Charlton Heston is THE WAR LORD (1965).

In general, the 1960s weren’t good to the Vikings on screen, whether outright fantasy or not. THE LONG SHIPS (1964) is a lightweight adventure about a Viking quest for a golden bell in the Holy Land. Directed by Jack Cardiff, cinematographer of THE VIKINGS, and starring Richard Widmark as a Viking warrior and Sidney Poitier as a Moorish king, the movie is not really very Viking except for the presence of a long ship and round shields. But the action scenes nonetheless are amplified by lush Yugoslavian locations, and the titles were designed by Maurice Binder who crafted the Bond openers. Not surprisingly, Charlton Heston also did an obligatory stint as a Norman war lord in THE WAR LORD (1965) charged with defending his Duke’s land again Frisian invaders, who are costumed to look like Vikings, not a far stretch considering they came from near Denmark and were eventually conquered. Despite the stringy chainmail and Hollywood backlot locations, The Vikings of Bjornstad give this one a thumbs up, noting that Heston is well cast and it’s “one of the few films that touches on the differences between the Christian Normans and the pagans they ruled.” They also wouldn’t mind seeing a better update of another Hollywood film that had potential, ALFRED THE GREAT (1969), which starred David Hemmings as King Alfred and Michael York as Viking Chief Guthrum.

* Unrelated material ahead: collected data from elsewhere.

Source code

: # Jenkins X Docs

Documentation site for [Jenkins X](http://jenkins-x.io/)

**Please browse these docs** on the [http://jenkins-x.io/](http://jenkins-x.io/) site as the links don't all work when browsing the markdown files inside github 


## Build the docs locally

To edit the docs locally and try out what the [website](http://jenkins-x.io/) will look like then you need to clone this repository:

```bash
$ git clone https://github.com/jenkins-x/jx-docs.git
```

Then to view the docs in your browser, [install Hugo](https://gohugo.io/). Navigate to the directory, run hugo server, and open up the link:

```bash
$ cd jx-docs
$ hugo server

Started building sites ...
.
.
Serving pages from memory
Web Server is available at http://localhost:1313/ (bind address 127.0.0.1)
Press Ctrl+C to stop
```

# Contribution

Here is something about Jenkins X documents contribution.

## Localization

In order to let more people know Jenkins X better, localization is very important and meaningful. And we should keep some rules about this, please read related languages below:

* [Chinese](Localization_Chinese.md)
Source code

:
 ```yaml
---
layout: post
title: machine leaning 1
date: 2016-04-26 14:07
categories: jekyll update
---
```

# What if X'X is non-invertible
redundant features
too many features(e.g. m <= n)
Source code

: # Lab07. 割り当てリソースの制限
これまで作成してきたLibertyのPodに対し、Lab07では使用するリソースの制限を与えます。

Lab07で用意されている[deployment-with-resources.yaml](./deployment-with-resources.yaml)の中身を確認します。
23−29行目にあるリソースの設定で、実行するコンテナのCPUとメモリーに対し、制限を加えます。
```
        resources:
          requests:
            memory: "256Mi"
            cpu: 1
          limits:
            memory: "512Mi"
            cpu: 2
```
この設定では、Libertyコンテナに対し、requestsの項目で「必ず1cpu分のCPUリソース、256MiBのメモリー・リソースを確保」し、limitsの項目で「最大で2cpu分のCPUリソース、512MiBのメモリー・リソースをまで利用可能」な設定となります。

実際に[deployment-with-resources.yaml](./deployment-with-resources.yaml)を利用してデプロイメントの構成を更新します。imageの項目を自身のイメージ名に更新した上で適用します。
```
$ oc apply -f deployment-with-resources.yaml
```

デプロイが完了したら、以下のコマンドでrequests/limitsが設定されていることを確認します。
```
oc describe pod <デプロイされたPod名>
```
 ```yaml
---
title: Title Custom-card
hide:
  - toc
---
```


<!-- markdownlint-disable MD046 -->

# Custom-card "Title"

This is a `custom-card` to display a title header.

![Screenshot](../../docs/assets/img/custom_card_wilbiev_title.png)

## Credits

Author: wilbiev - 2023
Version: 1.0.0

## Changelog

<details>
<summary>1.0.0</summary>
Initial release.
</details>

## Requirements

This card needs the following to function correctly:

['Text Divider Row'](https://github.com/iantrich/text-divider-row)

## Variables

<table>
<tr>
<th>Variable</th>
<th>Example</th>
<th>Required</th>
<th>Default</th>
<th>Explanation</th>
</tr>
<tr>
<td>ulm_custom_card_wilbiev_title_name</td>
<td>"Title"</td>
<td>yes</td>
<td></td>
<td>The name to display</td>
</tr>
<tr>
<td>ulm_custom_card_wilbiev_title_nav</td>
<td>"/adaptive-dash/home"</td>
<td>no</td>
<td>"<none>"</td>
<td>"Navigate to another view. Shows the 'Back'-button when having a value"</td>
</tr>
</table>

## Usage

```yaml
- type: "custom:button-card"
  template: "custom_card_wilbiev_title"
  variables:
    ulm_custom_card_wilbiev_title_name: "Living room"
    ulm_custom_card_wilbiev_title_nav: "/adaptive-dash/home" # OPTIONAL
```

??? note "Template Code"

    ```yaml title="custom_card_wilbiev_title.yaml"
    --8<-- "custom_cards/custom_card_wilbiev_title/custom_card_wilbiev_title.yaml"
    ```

Britain’s Hammer Films, known for its high quality low budget horror, served up THE VIKING QUEEN (1967). The goofy plot is involves women wearing much too little to be comfortable in British climates, a Viking-Roman forbidden romance and a Brits versus Romans rebellion which evokes Celtic tribal queen Boudicca. Nobody obviously cared to check and see that Vikings didn’t raid the U.K. coast until long after the Romans had already left. Meanwhile, Danish film HAGBARD AND SIGNE (aka THE RED MANTLE/DEN RODE KAPPE, 1967)  transplanted a ROMEO AND JULIET storyline to two warring Viking families. Filmed in Iceland, Roger Ebert called it “a beautiful, lean spare film…the sleeper of the year,” and the Vikings of Bjornstad overall give it a thumbs up for aesthetics and action for the time.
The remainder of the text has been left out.